Do you see that the way of following Jesus is the way of the cross

   but it’s the way of true happiness.  It’s the only path to happiness.

   Bartimaeus saw that clearly, and he is a great example for all of us.

CONC:  How well can you see?  How clear is your spiritual vision?

Several years ago I had the blessing of getting Lasik surgery.

   I was extremely nearsighted.  Unable to do anything without glasses/contacts

   After a lifetime of wearing those—amazing not only to be free.

   But to see so much better than I ever did with those things.

Will strike me at odd times.  Standing in Lowes one evening this summer.

   It was dusk, all the neon sign for businesses lit up—Wow. 

   Used to never see it that way.

Strange little habits—find myself reaching for bedside table—glasses.

   Just the other day, getting ready for bed, realized washing hands—Why?

   My habit before taking out contacts.

Vision is a great blessing—though not blind, close to it.


Make it your prayer, make it your cry, that Jesus Christ, Holy Spirit,

   would help you to see.  Many of you see already—

   but we need vision sharpened—see self, Jesus, way of cross more clearly.

Perhaps some of you who at this moment in true darkness.

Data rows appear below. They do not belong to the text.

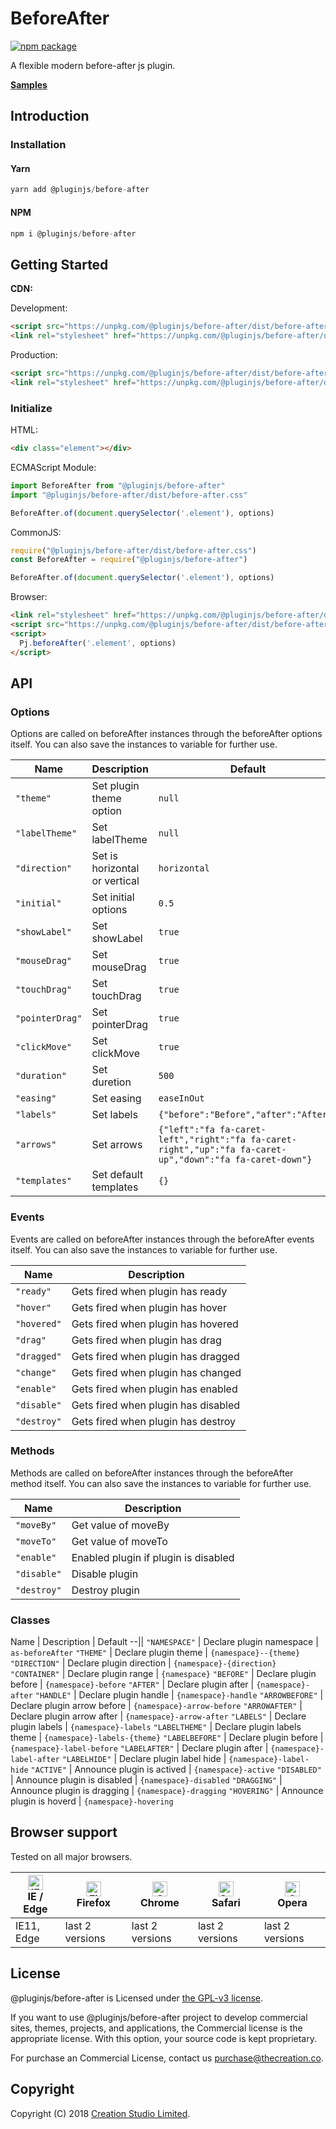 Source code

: # BeforeAfter

[![npm package](https://img.shields.io/npm/v/@pluginjs/before-after.svg)](https://www.npmjs.com/package/@pluginjs/before-after)

A flexible modern before-after js plugin.

**[Samples](https://codesandbox.io/s/github/pluginjs/pluginjs/tree/master/modules/beforeAfter/samples)**

## Introduction

### Installation

#### Yarn

```javascript
yarn add @pluginjs/before-after
```

#### NPM

```javascript
npm i @pluginjs/before-after
```

## Getting Started

**CDN:**

Development:

```html
<script src="https://unpkg.com/@pluginjs/before-after/dist/before-after.js"></script>
<link rel="stylesheet" href="https://unpkg.com/@pluginjs/before-after/dist/before-after.css">
```

Production:

```html
<script src="https://unpkg.com/@pluginjs/before-after/dist/before-after.min.js"></script>
<link rel="stylesheet" href="https://unpkg.com/@pluginjs/before-after/dist/before-after.min.css">
```

### Initialize

HTML:

```html
<div class="element"></div>
```

ECMAScript Module:

```javascript
import BeforeAfter from "@pluginjs/before-after"
import "@pluginjs/before-after/dist/before-after.css"

BeforeAfter.of(document.querySelector('.element'), options)
```

CommonJS:

```javascript
require("@pluginjs/before-after/dist/before-after.css")
const BeforeAfter = require("@pluginjs/before-after")

BeforeAfter.of(document.querySelector('.element'), options)
```

Browser:

```html
<link rel="stylesheet" href="https://unpkg.com/@pluginjs/before-after/dist/before-after.css">
<script src="https://unpkg.com/@pluginjs/before-after/dist/before-after.js"></script>
<script>
  Pj.beforeAfter('.element', options)
</script>
```

## API

### Options

Options are called on beforeAfter instances through the beforeAfter options itself.
You can also save the instances to variable for further use.

Name | Description | Default
--|--|--
`"theme"` | Set plugin theme option | `null`
`"labelTheme"` | Set labelTheme | `null`
`"direction"` | Set is horizontal or vertical | `horizontal`
`"initial"` | Set initial options | `0.5`
`"showLabel"` | Set showLabel | `true`
`"mouseDrag"` | Set mouseDrag | `true`
`"touchDrag"` | Set touchDrag | `true`
`"pointerDrag"` | Set pointerDrag | `true`
`"clickMove"` | Set clickMove | `true`
`"duration"` | Set duretion | `500`
`"easing"` | Set easing | `easeInOut`
`"labels"` | Set labels | `{"before":"Before","after":"After"}`
`"arrows"` | Set arrows | `{"left":"fa fa-caret-left","right":"fa fa-caret-right","up":"fa fa-caret-up","down":"fa fa-caret-down"}`
`"templates"` | Set default templates | `{}`

### Events

Events are called on beforeAfter instances through the beforeAfter events itself.
You can also save the instances to variable for further use.

Name | Description
--|--
`"ready"` | Gets fired when plugin has ready
`"hover"` | Gets fired when plugin has hover
`"hovered"` | Gets fired when plugin has hovered
`"drag"` | Gets fired when plugin has drag
`"dragged"` | Gets fired when plugin has dragged
`"change"` | Gets fired when plugin has changed
`"enable"` | Gets fired when plugin has enabled
`"disable"` | Gets fired when plugin has disabled
`"destroy"` | Gets fired when plugin has destroy

### Methods

Methods are called on beforeAfter instances through the beforeAfter method itself.
You can also save the instances to variable for further use.

Name | Description
--|--
`"moveBy"` | Get value of moveBy
`"moveTo"` | Get value of moveTo
`"enable"` | Enabled plugin if plugin is disabled
`"disable"` | Disable plugin
`"destroy"` | Destroy plugin

### Classes

Name | Description | Default
--||
`"NAMESPACE"` | Declare plugin namespace | `as-beforeAfter`
`"THEME"` | Declare plugin theme | `{namespace}--{theme}`
`"DIRECTION"` | Declare plugin direction | `{namespace}-{direction}`
`"CONTAINER"` | Declare plugin range | `{namespace}`
`"BEFORE"` | Declare plugin before | `{namespace}-before`
`"AFTER"` | Declare plugin after | `{namespace}-after`
`"HANDLE"` | Declare plugin handle | `{namespace}-handle`
`"ARROWBEFORE"` | Declare plugin arrow before | `{namespace}-arrow-before`
`"ARROWAFTER"` | Declare plugin arrow after | `{namespace}-arrow-after`
`"LABELS"` | Declare plugin labels | `{namespace}-labels`
`"LABELTHEME"` | Declare plugin labels theme | `{namespace}-labels-{theme}`
`"LABELBEFORE"` | Declare plugin before | `{namespace}-label-before`
`"LABELAFTER"` | Declare plugin after | `{namespace}-label-after`
`"LABELHIDE"` | Declare plugin label hide | `{namespace}-label-hide`
`"ACTIVE"` | Announce plugin is actived | `{namespace}-active`
`"DISABLED"` | Announce plugin is disabled | `{namespace}-disabled`
`"DRAGGING"` | Announce plugin is dragging | `{namespace}-dragging`
`"HOVERING"` | Announce plugin is hoverd | `{namespace}-hovering`

## Browser support

Tested on all major browsers.

| [<img src="https://raw.githubusercontent.com/alrra/browser-logos/master/src/edge/edge_48x48.png" alt="IE / Edge" width="24px" height="24px" />](http://godban.github.io/browsers-support-badges/)</br>IE / Edge | [<img src="https://raw.githubusercontent.com/alrra/browser-logos/master/src/firefox/firefox_48x48.png" alt="Firefox" width="24px" height="24px" />](http://godban.github.io/browsers-support-badges/)</br>Firefox | [<img src="https://raw.githubusercontent.com/alrra/browser-logos/master/src/chrome/chrome_48x48.png" alt="Chrome" width="24px" height="24px" />](http://godban.github.io/browsers-support-badges/)</br>Chrome | [<img src="https://raw.githubusercontent.com/alrra/browser-logos/master/src/safari/safari_48x48.png" alt="Safari" width="24px" height="24px" />](http://godban.github.io/browsers-support-badges/)</br>Safari | [<img src="https://raw.githubusercontent.com/alrra/browser-logos/master/src/opera/opera_48x48.png" alt="Opera" width="24px" height="24px" />](http://godban.github.io/browsers-support-badges/)</br>Opera |
| --------- | --------- | --------- | --------- | --------- |
| IE11, Edge| last 2 versions| last 2 versions| last 2 versions| last 2 versions|

## License

@pluginjs/before-after is Licensed under [the GPL-v3 license](LICENSE).

If you want to use @pluginjs/before-after project to develop commercial sites, themes, projects, and applications, the Commercial license is the appropriate license. With this option, your source code is kept proprietary.

For purchase an Commercial License, contact us purchase@thecreation.co.

## Copyright

Copyright (C) 2018 [Creation Studio Limited](creationstudio.com).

   Christianity just a religion—just motions.

   Or it’s just morality—doing the right thing.

   Or it’s just experience—hoping to feel good things.

Have never seen that it is the cry of a sinner for mercy—

   and that it is Jesus Christ coming to you personally,

   and healing you, and calling you to follow him.


If that’s you, want to see for the first time, like Barimaeus

   As we sing Amazing Grace, ask Jesus to have mercy on you,

   and he will stop, and call you, and give you sight.